Develop a policy with regard to the consideration of any director candidates recommended by stockholders, including any minimum requirements.
5.
Conduct all inquiries into the backgrounds and qualifications of possible candidates as the Committee determines to be necessary and appropriate.
6.
Consider questions of independence of members of the Board.
7.
Oversee orientation process for new Board members.
8.
Consider and recommend to the full Board the appropriate Board size and composition.

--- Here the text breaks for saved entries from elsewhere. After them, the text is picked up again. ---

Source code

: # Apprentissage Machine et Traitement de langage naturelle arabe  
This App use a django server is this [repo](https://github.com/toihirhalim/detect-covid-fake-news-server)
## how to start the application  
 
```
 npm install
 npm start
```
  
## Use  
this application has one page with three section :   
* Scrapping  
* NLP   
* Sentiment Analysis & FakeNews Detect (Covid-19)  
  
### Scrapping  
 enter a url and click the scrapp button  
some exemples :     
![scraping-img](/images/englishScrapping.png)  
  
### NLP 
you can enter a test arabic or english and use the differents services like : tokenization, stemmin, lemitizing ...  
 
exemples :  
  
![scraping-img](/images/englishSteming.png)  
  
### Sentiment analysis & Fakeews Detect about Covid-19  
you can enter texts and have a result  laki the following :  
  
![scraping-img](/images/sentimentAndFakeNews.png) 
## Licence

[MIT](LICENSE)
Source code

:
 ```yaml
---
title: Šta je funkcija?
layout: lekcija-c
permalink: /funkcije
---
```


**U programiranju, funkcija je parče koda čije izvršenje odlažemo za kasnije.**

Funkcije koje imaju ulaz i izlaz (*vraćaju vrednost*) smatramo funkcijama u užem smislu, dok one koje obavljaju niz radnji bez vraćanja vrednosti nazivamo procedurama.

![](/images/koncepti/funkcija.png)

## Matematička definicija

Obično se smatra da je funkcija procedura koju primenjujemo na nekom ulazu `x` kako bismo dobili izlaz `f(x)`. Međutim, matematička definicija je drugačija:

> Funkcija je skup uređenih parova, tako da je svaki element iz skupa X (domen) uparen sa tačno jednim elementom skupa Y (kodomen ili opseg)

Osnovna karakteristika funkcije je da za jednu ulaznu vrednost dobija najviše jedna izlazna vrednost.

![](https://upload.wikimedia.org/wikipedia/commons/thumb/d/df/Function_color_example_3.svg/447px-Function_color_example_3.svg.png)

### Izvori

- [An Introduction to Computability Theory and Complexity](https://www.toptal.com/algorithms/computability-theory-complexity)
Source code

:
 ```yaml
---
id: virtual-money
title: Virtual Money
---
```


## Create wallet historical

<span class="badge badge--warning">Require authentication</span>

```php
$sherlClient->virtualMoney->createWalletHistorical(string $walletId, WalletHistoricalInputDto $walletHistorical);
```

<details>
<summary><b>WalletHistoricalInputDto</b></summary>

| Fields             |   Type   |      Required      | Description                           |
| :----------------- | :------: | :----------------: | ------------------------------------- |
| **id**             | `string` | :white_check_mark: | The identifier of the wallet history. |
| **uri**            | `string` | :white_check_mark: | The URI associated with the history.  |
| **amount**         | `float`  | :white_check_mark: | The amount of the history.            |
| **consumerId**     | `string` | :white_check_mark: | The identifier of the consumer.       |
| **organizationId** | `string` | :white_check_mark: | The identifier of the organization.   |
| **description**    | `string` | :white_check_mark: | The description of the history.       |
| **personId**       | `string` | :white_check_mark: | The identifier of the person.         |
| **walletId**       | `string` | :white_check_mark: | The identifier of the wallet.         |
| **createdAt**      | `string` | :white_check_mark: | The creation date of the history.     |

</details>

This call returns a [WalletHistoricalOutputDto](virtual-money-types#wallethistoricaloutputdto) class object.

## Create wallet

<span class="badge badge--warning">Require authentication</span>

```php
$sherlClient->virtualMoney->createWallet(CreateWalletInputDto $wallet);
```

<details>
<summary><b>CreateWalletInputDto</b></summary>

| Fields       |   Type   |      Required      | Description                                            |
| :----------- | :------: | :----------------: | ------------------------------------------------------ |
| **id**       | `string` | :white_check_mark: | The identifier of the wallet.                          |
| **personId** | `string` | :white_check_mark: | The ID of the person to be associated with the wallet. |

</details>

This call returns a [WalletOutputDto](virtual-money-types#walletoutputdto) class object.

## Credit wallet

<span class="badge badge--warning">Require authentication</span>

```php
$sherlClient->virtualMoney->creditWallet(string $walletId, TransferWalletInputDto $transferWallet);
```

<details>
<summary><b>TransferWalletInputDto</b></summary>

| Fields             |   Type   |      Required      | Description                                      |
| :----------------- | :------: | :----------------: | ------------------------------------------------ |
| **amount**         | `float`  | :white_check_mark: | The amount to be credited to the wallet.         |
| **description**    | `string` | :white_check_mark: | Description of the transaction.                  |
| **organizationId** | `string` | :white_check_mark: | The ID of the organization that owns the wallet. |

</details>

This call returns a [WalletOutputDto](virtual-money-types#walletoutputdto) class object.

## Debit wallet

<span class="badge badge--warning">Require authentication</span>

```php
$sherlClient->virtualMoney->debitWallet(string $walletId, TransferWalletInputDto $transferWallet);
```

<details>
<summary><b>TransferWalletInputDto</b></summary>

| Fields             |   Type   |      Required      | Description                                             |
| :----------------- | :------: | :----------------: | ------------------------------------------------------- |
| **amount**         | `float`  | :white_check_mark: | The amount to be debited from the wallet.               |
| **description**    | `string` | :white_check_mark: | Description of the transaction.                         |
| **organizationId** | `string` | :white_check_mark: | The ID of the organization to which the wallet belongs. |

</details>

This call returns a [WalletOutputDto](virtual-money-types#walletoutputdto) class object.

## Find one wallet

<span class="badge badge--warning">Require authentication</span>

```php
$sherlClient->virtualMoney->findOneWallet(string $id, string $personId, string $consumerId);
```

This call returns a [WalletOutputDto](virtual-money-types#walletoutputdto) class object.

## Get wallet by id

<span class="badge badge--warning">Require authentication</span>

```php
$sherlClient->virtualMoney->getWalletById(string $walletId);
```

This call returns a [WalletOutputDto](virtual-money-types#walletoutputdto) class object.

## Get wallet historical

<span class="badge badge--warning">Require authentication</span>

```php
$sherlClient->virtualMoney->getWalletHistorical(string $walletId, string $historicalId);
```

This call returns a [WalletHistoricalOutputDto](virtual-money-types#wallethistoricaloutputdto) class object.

Committee Selection and Composition
9.
Recommend to the full Board (i) members of the Board to serve on Board committees and (ii) changes to committee membership. In making recommendations, consider the criteria for committee service as set forth in the applicable committee charter and other factors the Committee deems relevant.
10.
Recommend to the full Board members of the Board to serve as Chairpersons of the Board committees.
Corporate Governance
11.
Review and recommend to the Board any changes in the Corporation’s corporate governance guidelines and monitor developments with regard to corporate governance to enable the Committee to make recommendations to the Board on matters of corporate governance and on any action to be taken in light of such developments.
12.
Periodically review the charter and composition of each committee of the Board and make recommendations to the Board for the adoption of or revisions to the committee charters, the creation of additional committees or the elimination of Board committees.
13.
Consider and recommend to the Board policies and procedures related to meetings of the Board, such as may relate to agendas, preparation and delivery of meeting materials, meeting schedules and locations.
14.
In the event that a director’s circumstances change in a manner that results in a significant negative impact to his or her qualifications as they existed at the time of election, then upon the director’s tender of his or her resignation to the chief executive officer (“CEO”) and the Chairperson of Committee, evaluate the circumstances and recommend to the Board what action, if any, should be taken.
15.
Upon the receipt of notice to the Chairperson of the Committee from a director that the director intends to accept an invitation to serve on the board of another publicly-held corporation, evaluate the appropriateness of continued Board membership under the new circumstances and make a recommendation to the Board as to action to be taken with respect to continued Board membership.
16.
Review compensation related proposals, whether required or otherwise, made for consideration at a stockholders’ meeting and make recommendations to the Board as appropriate. If a compensation-related proposal is made by a stockholder, such review will only be conducted if such proposal was made in accordance with the Corporation’s certificate of incorporation and bylaws and applicable law.
Reports
17.
Report to the Board at the Board’s next regularly scheduled meeting, or as soon thereafter as reasonably practicable following meetings of the Committee, and recommend action by the Board as appropriate. The report to the Board may be an oral report by the Chairperson or any other Committee member.
18.
Maintain minutes or other records of meetings and activities of the Committee as appropriate under Delaware law.

 
V.
Annual Performance Evaluation
The Committee shall conduct and present to the Board an annual performance evaluation of the Committee. The Committee shall review at least annually the adequacy of this Charter and recommend any proposed changes to the Board for approval. The Committee shall develop and oversee an annual self-evaluation process for the full Board and for the Audit Committee and the Compensation Committee. The Committee shall administer the self-evaluation process for the full Board and deliver to the Board a summary of the results of the Board’s self-evaluation, assessing the Board’s compliance with the Corporation’s corporate governance guidelines and identifying areas in which the Board could improve its operations.


Approved by the TriMas Board of Directors effective November 5, 2015.